Una riforma imperfetta, con alcuni elementi positivi, migliorabile sotto molti punti di vista: questo il giudizio condiviso dai relatori del dibattito Diffamazione: tutela della reputazione e libertà di stampa, tenutosi alla Sala Zuccari del Senato alla presenza del presidente Pietro Grasso, e incentrato sul testo della proposta di legge su questa materia approvato dalla Camera il 17 ottobre 2013 e attualmente in discussione alla Commissione Giustizia del Senato.

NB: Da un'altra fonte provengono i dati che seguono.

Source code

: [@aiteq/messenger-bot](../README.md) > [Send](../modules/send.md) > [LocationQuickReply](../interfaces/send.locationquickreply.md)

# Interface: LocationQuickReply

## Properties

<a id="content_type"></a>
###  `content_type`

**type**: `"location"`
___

La seconda carica dello Stato ha richiamato l’attenzione sulla necessità di riflettere ancora sui confini, talvolta labili, fra diritto di critica e diffamazione. “L’abolizione del carcere è un elemento positivo, anche se il testo nel suo insieme non soddisfa pienamente gli addetti ai lavori”, ha detto Grasso. “L’uso delle querele come arma di intimidazione e dissuasione a proseguire il lavoro di indagine e approfondimento giornalistico è un punto delicato: occorre prevedere, da parte di chi ha querelato pretestuosamente, non solo il risarcimento delle spese processuali, ma anche il rimborso di una percentuale della cifra che aveva richiesto”, ha aggiunto.

Elementi critici sono stati segnalati dal presidente dell’Ordine dei Giornalisti Enzo Iacopino: “Questa legge sembra fatta per risolvere solo i problemi dei direttori dei giornali, non dei giornalisti che trovano le notizie e le scrivono. La Camera sulla spinta emotiva dettata da altre questioni non ha fatto una buona legge. Bisogna tutelare di più i precari e agire sulla rettifica”, ha ammonito.

Giulio Anselmi, presidente della FIEG (Federazione Italiana Editori Giornali) ha proposto, fra l’altro, di fissare un limite per il risarcimento dei danni non patrimoniali, un termine più breve (un anno) per il termine entro cui si può promuovere una causa e sanzioni più alte per chi presenta querele pretestuose, infondate, intimidatorie. In particolare, ha fatto notare, “le cause civili diventano spesso un elemento di intimidazione per i giornalisti e gli editori. Penso ai piccoli giornali e a quelli che hanno coraggio e poco denaro. Chi intenta una causa senza sufficienti elementi deve pagare qualche prezzo. Questo prezzo deve essere proporzionale. Una sanzione fino a 10 mila euro è ridicola e va rivista in modo che ci sia un deterrente”, ha detto.

Per Franco Siddi, segretario della Federazione Nazionale della Stampa, la legge “non è tutta da buttare. Il processo legislativo non è semplice e spero che non si rischi di perdere i risultati positivi raggiunti finora”, ha detto. “Se non possiamo avere una legge completamente innovativa almeno speriamo di averne una che segni cambiamenti importanti”, ha aggiunto.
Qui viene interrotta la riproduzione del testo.